Lassen Sie mich mit einem Gedicht von T. Carmi schließen, einem engen Freund von Dan Pagis, einem Lyriker und Lyrikübersetzer. Beim Schreiben dieser Rede schien es mir plötzlich, als sei dies auch ein Gedicht über die Kunst des Ubersetzens.
Pfeil
Wider Willen nach hinten gespannt und ab.
Die Luft zerteilend
spricht er die Sprache der Falken und Schwalben.
Bis zur Fdälfte des Weges
denkt er an den Bogen,
an die Hand, die ihn spannte.
Von da an
gehört er ganz dem Ende des Wegs:
Dem runden Herzen, in das er stoßen wird
und beben.
Ich danke meinen Autoren, denen ich bis zur Hälfte des Weges gehöre, und Ihnen, am Ende des Weges, für diesen ehrenvollen Preis.

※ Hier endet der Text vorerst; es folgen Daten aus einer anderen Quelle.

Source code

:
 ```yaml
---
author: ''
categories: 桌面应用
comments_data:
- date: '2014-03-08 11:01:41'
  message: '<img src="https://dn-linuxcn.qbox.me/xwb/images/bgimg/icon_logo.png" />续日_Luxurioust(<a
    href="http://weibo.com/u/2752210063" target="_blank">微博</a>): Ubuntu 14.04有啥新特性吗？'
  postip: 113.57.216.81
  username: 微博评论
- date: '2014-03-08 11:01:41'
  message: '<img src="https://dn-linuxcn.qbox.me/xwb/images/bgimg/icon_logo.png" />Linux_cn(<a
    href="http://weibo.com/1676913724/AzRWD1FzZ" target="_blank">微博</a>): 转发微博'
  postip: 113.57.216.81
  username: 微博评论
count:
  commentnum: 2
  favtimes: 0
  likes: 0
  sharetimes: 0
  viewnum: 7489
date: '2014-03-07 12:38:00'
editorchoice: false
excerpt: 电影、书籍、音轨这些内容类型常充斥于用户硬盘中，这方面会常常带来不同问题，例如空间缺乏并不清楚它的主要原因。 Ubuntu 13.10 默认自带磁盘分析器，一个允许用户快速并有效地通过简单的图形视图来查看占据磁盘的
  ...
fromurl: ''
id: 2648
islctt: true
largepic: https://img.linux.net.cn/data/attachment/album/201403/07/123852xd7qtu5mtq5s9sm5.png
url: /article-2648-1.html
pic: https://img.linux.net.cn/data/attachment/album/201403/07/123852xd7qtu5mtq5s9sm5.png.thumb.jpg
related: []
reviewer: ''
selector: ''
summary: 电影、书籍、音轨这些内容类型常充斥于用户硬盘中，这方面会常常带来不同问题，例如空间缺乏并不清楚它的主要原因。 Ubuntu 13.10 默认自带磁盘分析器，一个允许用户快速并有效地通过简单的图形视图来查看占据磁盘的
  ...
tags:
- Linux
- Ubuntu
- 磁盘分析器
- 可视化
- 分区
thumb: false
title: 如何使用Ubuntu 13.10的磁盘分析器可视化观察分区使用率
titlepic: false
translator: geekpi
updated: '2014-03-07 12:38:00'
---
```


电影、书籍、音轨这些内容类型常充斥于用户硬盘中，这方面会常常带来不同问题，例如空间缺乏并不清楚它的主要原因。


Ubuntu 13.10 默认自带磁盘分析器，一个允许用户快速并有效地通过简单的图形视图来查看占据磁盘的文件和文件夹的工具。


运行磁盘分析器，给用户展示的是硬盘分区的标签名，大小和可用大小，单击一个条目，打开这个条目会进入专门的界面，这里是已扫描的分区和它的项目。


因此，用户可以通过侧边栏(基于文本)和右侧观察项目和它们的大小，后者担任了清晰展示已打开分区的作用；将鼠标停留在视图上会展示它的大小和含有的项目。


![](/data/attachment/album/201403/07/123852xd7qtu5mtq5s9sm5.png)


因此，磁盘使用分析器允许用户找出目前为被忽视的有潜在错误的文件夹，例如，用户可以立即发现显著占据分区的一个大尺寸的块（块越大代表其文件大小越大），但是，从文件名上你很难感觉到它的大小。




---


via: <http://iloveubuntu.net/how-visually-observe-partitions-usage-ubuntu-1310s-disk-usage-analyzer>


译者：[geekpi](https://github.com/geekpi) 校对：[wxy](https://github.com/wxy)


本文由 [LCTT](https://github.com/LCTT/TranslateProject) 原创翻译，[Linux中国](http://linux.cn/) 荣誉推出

Die Gedichte von Uri Zwi Grinberg und T. Carmi finden sich in: Akzente 2, 2011 (Moderne hebräische Lyrik, zusammengestellt von Ariel Hirschfeld, aus dem Hebräischen von Anne Birkenhauer), S. 111 und S. 139; Dan Pagis, Entwurf für ein Wiedergutmachungsabkommen, ebd., S, 147f.; Dan Pagis, Fossilien, in: Dan Pagis: An beiden Ufern der Zeit. Ausgewählte Gedichte und Prosa. Straelen: Straelener Manuskripte 2003, S. 72f.